The game uses the same form of ballistics calculations for large projectiles as for small arms. This means the game is tracking the actual flight-path downrange.
T-34 consists of 21 plates, plus the driver hatch and gun mantlet. The mantlet and turret are cast steel, while the rest is RHA (rolled homogenous armor). The Soviets tended to use very high hardness steel, which is a good thing against lighter rounds, but lacks ductility and actually makes it more vulnerable against heavier rounds (such as the Panzer IV's 75mm). In addition, there are the turret vision slits as potential targets.
Panzer IV is a more complex shape, totaling 45 plates. The Germans used mostly RHA, with some of the key plates in the 30-50mm range being faced hardened (FHA) to a depth of about 5mm. The intention with FHA was to provide a harder outer face, to defeat smaller projectiles, while the remainder of the plate provided more ductility to defeat larger rounds. Also modeled are areas like the vision slits, with the armored glass behind them.
In game, each plate is modeled in its correct place and angle. Using the ballistics calcs, we can work out the actual velocity and angle the projectile hits the plate at.
Key hit locations
- Crew - Gunner/Commander, Loader, Driver, Hull gunner
- Ammo - MG ammo in the back of the turret and beside the hull gunner, while the main gun rounds are stored in the hull floor, with a small number of rounds in clamps on the hull side
- Fuel - tanks are in the hull sides; diesel fuel, so less prone to fires
- Engine & transmission - the T-34 has the transmission/gearbox at the rear, as the drive sprocket is at the back of the tank
- Gunnery & optics
- Crew - Commander, Gunner, Loader, Driver, Hull gunner
- Ammo - MG ammo beside the hull gunner and in the hull behind the loader, main gun rounds stored in multiple bins around the hull, with the largest right behind the driver
- Fuel - tank is in the hull floor; gasoline
- Engine & transmission - rear engine, drive shaft down the center of the hull floor, with the transmission front and center, gearing front sides
- Gunnery & optics
A thing that most people don't realize about armor penetration is that it is all probabilistic at the core.
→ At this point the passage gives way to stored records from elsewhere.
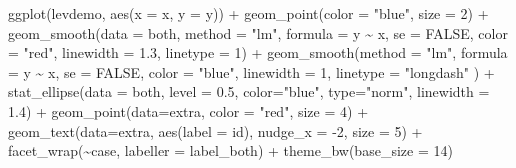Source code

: \documentclass[
  letterpaper,
  10pt,
  krantz2]{krantz}
\makeatletter
\newenvironment{Shaded}{\begin{snugshade}}{\end{snugshade}}
\newcommand{\AttributeTok}[1]{\textcolor[rgb]{0.40,0.45,0.13}{#1}}
\newcommand{\ConstantTok}[1]{\textcolor[rgb]{0.56,0.35,0.01}{#1}}
\newcommand{\DecValTok}[1]{\textcolor[rgb]{0.68,0.00,0.00}{#1}}
\newcommand{\FloatTok}[1]{\textcolor[rgb]{0.68,0.00,0.00}{#1}}
\newcommand{\FunctionTok}[1]{\textcolor[rgb]{0.28,0.35,0.67}{#1}}
\newcommand{\NormalTok}[1]{\textcolor[rgb]{0.00,0.23,0.31}{#1}}
\newcommand{\SpecialCharTok}[1]{\textcolor[rgb]{0.37,0.37,0.37}{#1}}
\newcommand{\StringTok}[1]{\textcolor[rgb]{0.13,0.47,0.30}{#1}}
\newenvironment{kframe}{%
  \medskip{}
  \setlength{\fboxsep}{.8em}
  \def\at@end@of@kframe{}%
  \ifinner\ifhmode%
  \def\at@end@of@kframe{\end{minipage}}%
  \begin{minipage}{\columnwidth}%
  \fi\fi%
  \def\FrameCommand##1{\hskip\@totalleftmargin \hskip-\fboxsep
  \colorbox{shadecolor}{##1}\hskip-\fboxsep
      \hskip-\linewidth \hskip-\@totalleftmargin \hskip\columnwidth}%
  \MakeFramed {\advance\hsize-\width
    \@totalleftmargin\z@ \linewidth\hsize
    \@setminipage}}%
{\par\unskip\endMakeFramed%
  \at@end@of@kframe}
\renewenvironment{Shaded}{\begin{kframe}}{\end{kframe}}
\makeatother
\begin{document}
\begin{Shaded}
\begin{Highlighting}[]
\FunctionTok{ggplot}\NormalTok{(levdemo, }\FunctionTok{aes}\NormalTok{(}\AttributeTok{x =}\NormalTok{ x, }\AttributeTok{y =}\NormalTok{ y)) }\SpecialCharTok{+}
  \FunctionTok{geom\_point}\NormalTok{(}\AttributeTok{color =} \StringTok{"blue"}\NormalTok{, }\AttributeTok{size =} \DecValTok{2}\NormalTok{) }\SpecialCharTok{+}
  \FunctionTok{geom\_smooth}\NormalTok{(}\AttributeTok{data =}\NormalTok{ both, }
              \AttributeTok{method =} \StringTok{"lm"}\NormalTok{, }\AttributeTok{formula =}\NormalTok{ y }\SpecialCharTok{\textasciitilde{}}\NormalTok{ x, }\AttributeTok{se =} \ConstantTok{FALSE}\NormalTok{,}
              \AttributeTok{color =} \StringTok{"red"}\NormalTok{, }\AttributeTok{linewidth =} \FloatTok{1.3}\NormalTok{, }\AttributeTok{linetype =} \DecValTok{1}\NormalTok{) }\SpecialCharTok{+}
  \FunctionTok{geom\_smooth}\NormalTok{(}\AttributeTok{method =} \StringTok{"lm"}\NormalTok{, }\AttributeTok{formula =}\NormalTok{ y }\SpecialCharTok{\textasciitilde{}}\NormalTok{ x, }\AttributeTok{se =} \ConstantTok{FALSE}\NormalTok{,}
              \AttributeTok{color =} \StringTok{"blue"}\NormalTok{, }\AttributeTok{linewidth =} \DecValTok{1}\NormalTok{, }\AttributeTok{linetype =} \StringTok{"longdash"}\NormalTok{ ) }\SpecialCharTok{+}
  \FunctionTok{stat\_ellipse}\NormalTok{(}\AttributeTok{data =}\NormalTok{ both, }\AttributeTok{level =} \FloatTok{0.5}\NormalTok{, }\AttributeTok{color=}\StringTok{"blue"}\NormalTok{, }\AttributeTok{type=}\StringTok{"norm"}\NormalTok{, }\AttributeTok{linewidth =} \FloatTok{1.4}\NormalTok{) }\SpecialCharTok{+}
  \FunctionTok{geom\_point}\NormalTok{(}\AttributeTok{data=}\NormalTok{extra, }\AttributeTok{color =} \StringTok{"red"}\NormalTok{, }\AttributeTok{size =} \DecValTok{4}\NormalTok{) }\SpecialCharTok{+}
  \FunctionTok{geom\_text}\NormalTok{(}\AttributeTok{data=}\NormalTok{extra, }\FunctionTok{aes}\NormalTok{(}\AttributeTok{label =}\NormalTok{ id), }\AttributeTok{nudge\_x =} \SpecialCharTok{{-}}\DecValTok{2}\NormalTok{, }\AttributeTok{size =} \DecValTok{5}\NormalTok{) }\SpecialCharTok{+}
  \FunctionTok{facet\_wrap}\NormalTok{(}\SpecialCharTok{\textasciitilde{}}\NormalTok{case, }\AttributeTok{labeller =}\NormalTok{ label\_both) }\SpecialCharTok{+}
  \FunctionTok{theme\_bw}\NormalTok{(}\AttributeTok{base\_size =} \DecValTok{14}\NormalTok{)}
\end{Highlighting}
\end{Shaded}
\end{document}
People rush off and hunt down "penetration tables", but they need to go back to the actual data measurements to understand what is going on. For instance, the Germans look for the "limit velocity" at which 3 out of 5 (or 5 out of 7, depending on caliber) rounds penetrate a test plate. They then took that number and created all those nice penetration tables from them, not the other way around! They do that to give their gunners a ready-reference guide, but it is NOT absolute.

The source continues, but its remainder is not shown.